3. Che cosa sta accadendo di positivo in Amazzonia?
La società civile comincia a svegliarsi. Alcune ONG sono venute allo scoperto e hanno denunciato l’espropriazione della terra. Ma non soltanto ONG. Vediamo nel dettaglio.
a. Il Ministero Pubblico Federale é stato uno strumento di cittadinanza molto importante nella regione, specialmente con alcuni Procuratori della Repubblica giovani e audaci. In seguito al loro coraggio sono già stati bloccati progetti altamente dannosi per l’Amazzonia, come, tra molti, l’idrovia Teles-Pires-Tapajós e la centrale idroelettrica di Belo Monte, nello Xingú.

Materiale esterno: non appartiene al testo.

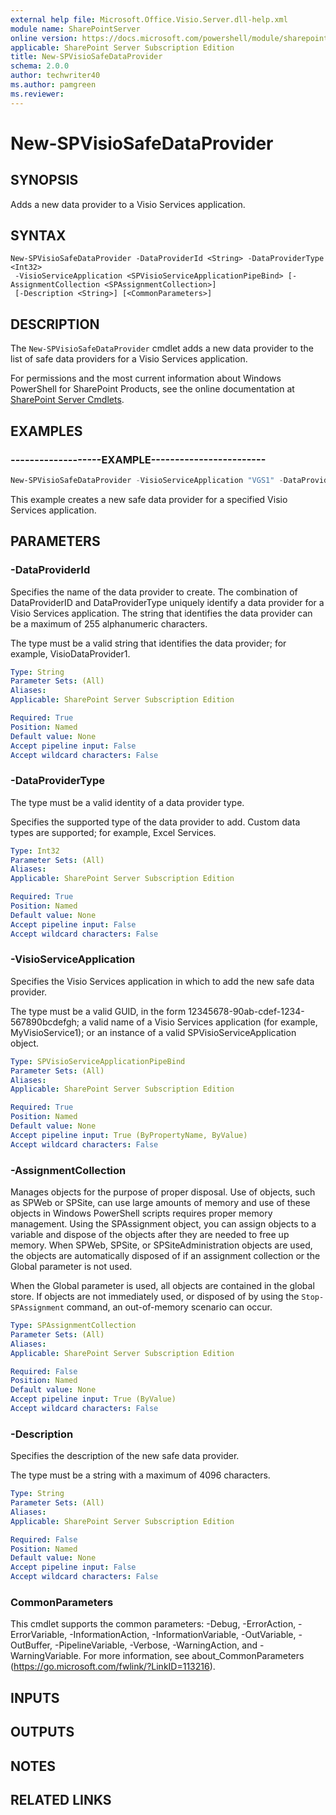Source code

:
 ```yaml
---
external help file: Microsoft.Office.Visio.Server.dll-help.xml
module name: SharePointServer
online version: https://docs.microsoft.com/powershell/module/sharepoint-server/new-spvisiosafedataprovider
applicable: SharePoint Server Subscription Edition
title: New-SPVisioSafeDataProvider
schema: 2.0.0
author: techwriter40
ms.author: pamgreen
ms.reviewer: 
---
```


# New-SPVisioSafeDataProvider

## SYNOPSIS
Adds a new data provider to a Visio Services application.


## SYNTAX

```
New-SPVisioSafeDataProvider -DataProviderId <String> -DataProviderType <Int32>
 -VisioServiceApplication <SPVisioServiceApplicationPipeBind> [-AssignmentCollection <SPAssignmentCollection>]
 [-Description <String>] [<CommonParameters>]
```

## DESCRIPTION
The `New-SPVisioSafeDataProvider` cmdlet adds a new data provider to the list of safe data providers for a Visio Services application.

For permissions and the most current information about Windows PowerShell for SharePoint Products, see the online documentation at [SharePoint Server Cmdlets](https://docs.microsoft.com/powershell/sharepoint/sharepoint-server/sharepoint-server-cmdlets).


## EXAMPLES

### -------------------EXAMPLE------------------------
```powershell
New-SPVisioSafeDataProvider -VisioServiceApplication "VGS1" -DataProviderID "CustomProvider" -DataProviderType 5 -Description "Custom Data Provider"
```

This example creates a new safe data provider for a specified Visio Services application.


## PARAMETERS

### -DataProviderId
Specifies the name of the data provider to create.
The combination of DataProviderID and DataProviderType uniquely identify a data provider for a Visio Services application.
The string that identifies the data provider can be a maximum of 255 alphanumeric characters.

The type must be a valid string that identifies the data provider; for example, VisioDataProvider1.

```yaml
Type: String
Parameter Sets: (All)
Aliases: 
Applicable: SharePoint Server Subscription Edition

Required: True
Position: Named
Default value: None
Accept pipeline input: False
Accept wildcard characters: False
```

### -DataProviderType
The type must be a valid identity of a data provider type.

Specifies the supported type of the data provider to add.
Custom data types are supported; for example, Excel Services.

```yaml
Type: Int32
Parameter Sets: (All)
Aliases: 
Applicable: SharePoint Server Subscription Edition

Required: True
Position: Named
Default value: None
Accept pipeline input: False
Accept wildcard characters: False
```

### -VisioServiceApplication
Specifies the Visio Services application in which to add the new safe data provider.

The type must be a valid GUID, in the form 12345678-90ab-cdef-1234-567890bcdefgh; a valid name of a Visio Services application (for example, MyVisioService1); or an instance of a valid SPVisioServiceApplication object.

```yaml
Type: SPVisioServiceApplicationPipeBind
Parameter Sets: (All)
Aliases: 
Applicable: SharePoint Server Subscription Edition

Required: True
Position: Named
Default value: None
Accept pipeline input: True (ByPropertyName, ByValue)
Accept wildcard characters: False
```

### -AssignmentCollection
Manages objects for the purpose of proper disposal.
Use of objects, such as SPWeb or SPSite, can use large amounts of memory and use of these objects in Windows PowerShell scripts requires proper memory management.
Using the SPAssignment object, you can assign objects to a variable and dispose of the objects after they are needed to free up memory.
When SPWeb, SPSite, or SPSiteAdministration objects are used, the objects are automatically disposed of if an assignment collection or the Global parameter is not used.

When the Global parameter is used, all objects are contained in the global store.
If objects are not immediately used, or disposed of by using the `Stop-SPAssignment` command, an out-of-memory scenario can occur.

```yaml
Type: SPAssignmentCollection
Parameter Sets: (All)
Aliases: 
Applicable: SharePoint Server Subscription Edition

Required: False
Position: Named
Default value: None
Accept pipeline input: True (ByValue)
Accept wildcard characters: False
```

### -Description
Specifies the description of the new safe data provider.

The type must be a string with a maximum of 4096 characters.

```yaml
Type: String
Parameter Sets: (All)
Aliases: 
Applicable: SharePoint Server Subscription Edition

Required: False
Position: Named
Default value: None
Accept pipeline input: False
Accept wildcard characters: False
```

### CommonParameters
This cmdlet supports the common parameters: -Debug, -ErrorAction, -ErrorVariable, -InformationAction, -InformationVariable, -OutVariable, -OutBuffer, -PipelineVariable, -Verbose, -WarningAction, and -WarningVariable. For more information, see about_CommonParameters (https://go.microsoft.com/fwlink/?LinkID=113216).

## INPUTS

## OUTPUTS

## NOTES

## RELATED LINKS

b. La CPT – Commissione Pastorale della Terra é stata un baluardo nella denuncia contro la violenza nei campi e contro le morti di "leaders" di lavoratori rurali. E’ più ascoltata all’estero che non in Brasile.
c. La resistenza dei popoli indigeni nella regione é ancora fragile, ma é già in essere nella difesa delle loro terre e della loro cultura. I più battaglieri sono i Mundurucus, nella Valle del Rio Tapajós e i Kayapós, nello Xingú.
d. La Conferenza Pan-Amazzonica si é svolta a Belém, nel Pará, in questi giorni. E’ stata forse uno dei principali eventi che ha aggregato le forze della società civile del Pará, del Brasile, dell’America del Sud e del mondo per una reazione organizzata contro l’invasione neoliberale dell’Amazzonia. Sono state affrontate questioni come quelle dell’acqua potabile, della difesa della biodiversità della regione, dell’invasione nordamericana attraverso il "Piano Colombia" e dell’installazione di una base spaziale ad Alcântara, nel Maranhao. Soltanto l’unità di forze nazionali e internazionali, di gruppi e di istituzioni che lavorano per sostituire il sistema neoliberale rappresenta ciò che potrà cambiare le relazioni tra le nazioni e tra il Nord e il Sud del mondo.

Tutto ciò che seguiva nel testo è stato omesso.